Spoiler alert, if you haven't seen Die Hard, Hans Gruber dies…hard. I think that's where they got the inspiration for the title.

For instance, in Hans Gruber's death scene "Hans Dies At the End") in Die Hard, there are a few of important elements that compose the scene:

  • Falling, hate-filled Hans Gruber.
  • Shiny 9MM pistol.
  • Fluttering bearer bonds.
  • Street view from 30 stories up.
  • Night-time lighting.

Given that, we can probably describe the scene [the actual falling shot] like so:

Hans Gruber Death Scene:
---Night-time lighting:
------In background:
---------Street view from 30 stories up
---------Fluttering bearer bonds
------In foreground:
---------Falling, hate-filled Hans Gruber:
------------In right hand:
---------------Shiny 9MM pistol

That is, more or less, how a scene in a scene graph looks. The nested description of elements define the scene, where certain elements may have significant meaning that transforms the scene for child elements further down. The graph portion of scene graph comes from the relations implied by the nesting of the elements, in that they "should" actually form a Directed Acyclic Graph (a tree, or a directed graph with no cycles, or a forest/collection of such trees). For instance, in our Hans Gruber scene, "Night-time lighting" happens up at the top or root of the scene description, and presumably influences the rest of the elements in the scene. For instance, the Shiny 9mm pistol may not be as shiny at night; maybe it only shine as Hans waves it near building lights as he's falling. The implicit parent/child relation created by the nesting, combined with a smart director, can efficiently interpret the scene, and make it come to life for the camera. For drama folks, it's just a scene. For Computer science folks, it's just a DAG or a tree. The important point is that the scene-graph is a useful description of a potentially complex process (the visualization of Hans Gruber falling, in a night time environment, from 30 stories up).

Motivation

Why do I (we) need scene graphs? As I was building a GUI library for Clojure, I found myself drawing a lot of shapes and doing primitive animation. Most of this was implemented via Java interop, using primitive Java2D shape operations, which necessarily contracted an imperative feel from touching the Java2D graphics substrate. As a result, I began looking for ways to make things like composing and drawing shapes more descriptive, more functional, and inherently more friendly to Clojure. I wanted to be able to say something like…."draw a red ball at the center of the screen, with a black line shooting off of the ball at a 15 degree angle" and let the renderer infer all of the imperative instructions for me. Things like actually translating the coordinate system to draw the ball, then changing the color of the graphics context to red, then drawing the ball, then translating to blah…Even with functional Clojure wrappers, the drawing process was still pretty ugly, pulling me back toward the Dark Side. So I dipped back into my memory archives and did some extra research…
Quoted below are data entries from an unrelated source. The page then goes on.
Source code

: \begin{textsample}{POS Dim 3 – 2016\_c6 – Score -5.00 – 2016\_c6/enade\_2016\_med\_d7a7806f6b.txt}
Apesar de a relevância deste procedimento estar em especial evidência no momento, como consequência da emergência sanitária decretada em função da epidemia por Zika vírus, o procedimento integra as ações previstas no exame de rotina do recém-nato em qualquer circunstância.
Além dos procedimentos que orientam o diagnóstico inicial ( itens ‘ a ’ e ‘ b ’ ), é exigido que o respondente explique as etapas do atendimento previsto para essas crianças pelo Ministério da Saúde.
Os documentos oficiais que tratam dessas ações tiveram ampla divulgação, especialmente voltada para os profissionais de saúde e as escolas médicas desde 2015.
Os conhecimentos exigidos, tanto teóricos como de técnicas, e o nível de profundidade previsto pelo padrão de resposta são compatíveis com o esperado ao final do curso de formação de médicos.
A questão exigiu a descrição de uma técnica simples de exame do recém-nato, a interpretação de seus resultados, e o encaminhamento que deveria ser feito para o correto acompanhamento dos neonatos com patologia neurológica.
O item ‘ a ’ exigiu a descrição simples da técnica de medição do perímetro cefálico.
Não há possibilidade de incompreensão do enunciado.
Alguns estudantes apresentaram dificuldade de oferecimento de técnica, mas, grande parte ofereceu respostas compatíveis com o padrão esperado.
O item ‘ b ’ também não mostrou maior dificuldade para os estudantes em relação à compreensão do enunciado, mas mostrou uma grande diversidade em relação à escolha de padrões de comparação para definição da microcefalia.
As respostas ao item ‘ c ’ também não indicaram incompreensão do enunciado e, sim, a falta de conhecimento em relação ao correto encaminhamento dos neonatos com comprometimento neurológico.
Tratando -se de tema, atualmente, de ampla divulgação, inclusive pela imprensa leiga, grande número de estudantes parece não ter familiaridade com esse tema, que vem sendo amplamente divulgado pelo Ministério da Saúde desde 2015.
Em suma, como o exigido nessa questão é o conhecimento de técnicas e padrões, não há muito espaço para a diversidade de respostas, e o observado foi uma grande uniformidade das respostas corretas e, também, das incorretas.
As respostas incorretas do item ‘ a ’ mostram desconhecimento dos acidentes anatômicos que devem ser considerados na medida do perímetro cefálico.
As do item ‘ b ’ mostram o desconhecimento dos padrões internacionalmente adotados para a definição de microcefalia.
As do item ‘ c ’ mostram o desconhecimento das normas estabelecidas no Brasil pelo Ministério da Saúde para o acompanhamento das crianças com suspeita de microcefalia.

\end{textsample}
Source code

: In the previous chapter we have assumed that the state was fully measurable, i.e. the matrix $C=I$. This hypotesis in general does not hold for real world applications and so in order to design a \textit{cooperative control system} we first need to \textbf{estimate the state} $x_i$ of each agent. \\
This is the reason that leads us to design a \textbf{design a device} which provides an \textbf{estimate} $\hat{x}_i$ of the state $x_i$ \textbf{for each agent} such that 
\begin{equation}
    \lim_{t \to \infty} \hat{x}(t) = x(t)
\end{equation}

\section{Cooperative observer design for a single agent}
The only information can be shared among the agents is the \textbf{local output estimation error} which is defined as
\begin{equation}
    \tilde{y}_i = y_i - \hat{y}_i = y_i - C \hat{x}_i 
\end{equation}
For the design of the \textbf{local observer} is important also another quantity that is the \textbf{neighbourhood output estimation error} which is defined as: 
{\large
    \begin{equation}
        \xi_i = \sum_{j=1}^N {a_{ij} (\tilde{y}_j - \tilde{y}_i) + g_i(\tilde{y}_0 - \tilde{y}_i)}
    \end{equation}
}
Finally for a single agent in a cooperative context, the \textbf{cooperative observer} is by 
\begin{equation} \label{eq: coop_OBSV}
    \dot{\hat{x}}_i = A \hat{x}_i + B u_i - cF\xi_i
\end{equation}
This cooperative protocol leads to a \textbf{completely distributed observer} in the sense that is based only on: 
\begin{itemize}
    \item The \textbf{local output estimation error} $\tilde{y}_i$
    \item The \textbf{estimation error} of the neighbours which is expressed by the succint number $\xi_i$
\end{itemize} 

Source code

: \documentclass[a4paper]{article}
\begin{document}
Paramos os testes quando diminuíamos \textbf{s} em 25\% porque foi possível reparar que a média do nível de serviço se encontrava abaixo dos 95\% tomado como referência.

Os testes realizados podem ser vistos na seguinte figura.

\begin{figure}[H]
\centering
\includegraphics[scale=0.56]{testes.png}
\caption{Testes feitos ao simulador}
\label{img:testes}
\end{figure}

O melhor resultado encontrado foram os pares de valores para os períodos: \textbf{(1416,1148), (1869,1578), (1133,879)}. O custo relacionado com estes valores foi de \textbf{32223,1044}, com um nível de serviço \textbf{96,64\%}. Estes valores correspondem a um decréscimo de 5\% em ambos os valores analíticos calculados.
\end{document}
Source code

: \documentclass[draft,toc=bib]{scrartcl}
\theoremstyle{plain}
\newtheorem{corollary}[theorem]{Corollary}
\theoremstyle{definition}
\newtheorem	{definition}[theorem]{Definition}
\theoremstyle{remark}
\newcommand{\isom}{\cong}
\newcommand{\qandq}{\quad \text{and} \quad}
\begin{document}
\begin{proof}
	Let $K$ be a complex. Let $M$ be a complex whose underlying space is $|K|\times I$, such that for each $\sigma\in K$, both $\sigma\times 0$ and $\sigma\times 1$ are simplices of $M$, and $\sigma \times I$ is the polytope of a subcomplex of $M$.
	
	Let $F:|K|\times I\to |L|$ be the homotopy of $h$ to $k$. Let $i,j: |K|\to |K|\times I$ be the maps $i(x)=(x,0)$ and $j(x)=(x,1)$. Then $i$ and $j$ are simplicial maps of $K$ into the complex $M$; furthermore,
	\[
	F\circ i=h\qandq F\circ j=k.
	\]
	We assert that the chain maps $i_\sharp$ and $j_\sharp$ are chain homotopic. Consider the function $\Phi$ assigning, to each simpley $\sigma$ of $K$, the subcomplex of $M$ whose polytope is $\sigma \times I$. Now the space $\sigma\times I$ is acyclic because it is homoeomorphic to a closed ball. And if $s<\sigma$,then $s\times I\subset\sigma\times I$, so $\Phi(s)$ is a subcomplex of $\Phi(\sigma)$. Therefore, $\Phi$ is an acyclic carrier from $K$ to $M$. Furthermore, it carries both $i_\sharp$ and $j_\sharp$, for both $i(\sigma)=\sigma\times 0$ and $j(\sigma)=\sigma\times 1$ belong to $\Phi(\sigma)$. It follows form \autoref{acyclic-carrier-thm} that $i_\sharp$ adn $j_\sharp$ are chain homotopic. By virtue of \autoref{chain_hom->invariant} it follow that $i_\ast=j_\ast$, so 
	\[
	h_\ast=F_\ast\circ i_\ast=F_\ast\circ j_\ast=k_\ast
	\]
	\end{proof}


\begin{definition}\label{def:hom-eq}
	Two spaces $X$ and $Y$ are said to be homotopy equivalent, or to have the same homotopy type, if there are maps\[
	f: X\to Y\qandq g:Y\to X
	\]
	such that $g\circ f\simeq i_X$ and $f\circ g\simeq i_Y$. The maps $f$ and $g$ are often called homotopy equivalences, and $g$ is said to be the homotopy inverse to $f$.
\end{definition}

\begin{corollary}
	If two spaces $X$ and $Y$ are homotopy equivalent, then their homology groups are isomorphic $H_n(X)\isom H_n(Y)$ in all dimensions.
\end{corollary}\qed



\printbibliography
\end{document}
A while back, during my first travels into functional programming land, I read the excellent book by Dr. Jon Harrop, F# for Scientists, hereafter known as F#fS. Disclaimer - F#fS is somewhat dated, although largely still entirely accurate. If you want the latest F# niceties or .Net 4.0 integration or VS2010 goodies, look at his other Technical computing stuff (which is really expensive), or the blogs. I still think, on the whole, that F#fS provides an incredible amount of technical computing goodies…in a - nearly - pure functional context, so it's still a gem in my opinion. I've been using it for a lot of Clojure stuff, and continue to learn from it.

F#fS has a great section on using F# for interactive technical computing, particularly for visualization. Dr. Jon has a great section where he builds an interactive Direct3D renderer using F# algebraic data types (discriminated unions), and some slick functional code, in a ridiculously small amount of page space. He then goes on a rendering spree doing some really cool stuff with it. I'm not trying to advertise for Dr. Jon, but to illustrate where I first found out about scene graphs.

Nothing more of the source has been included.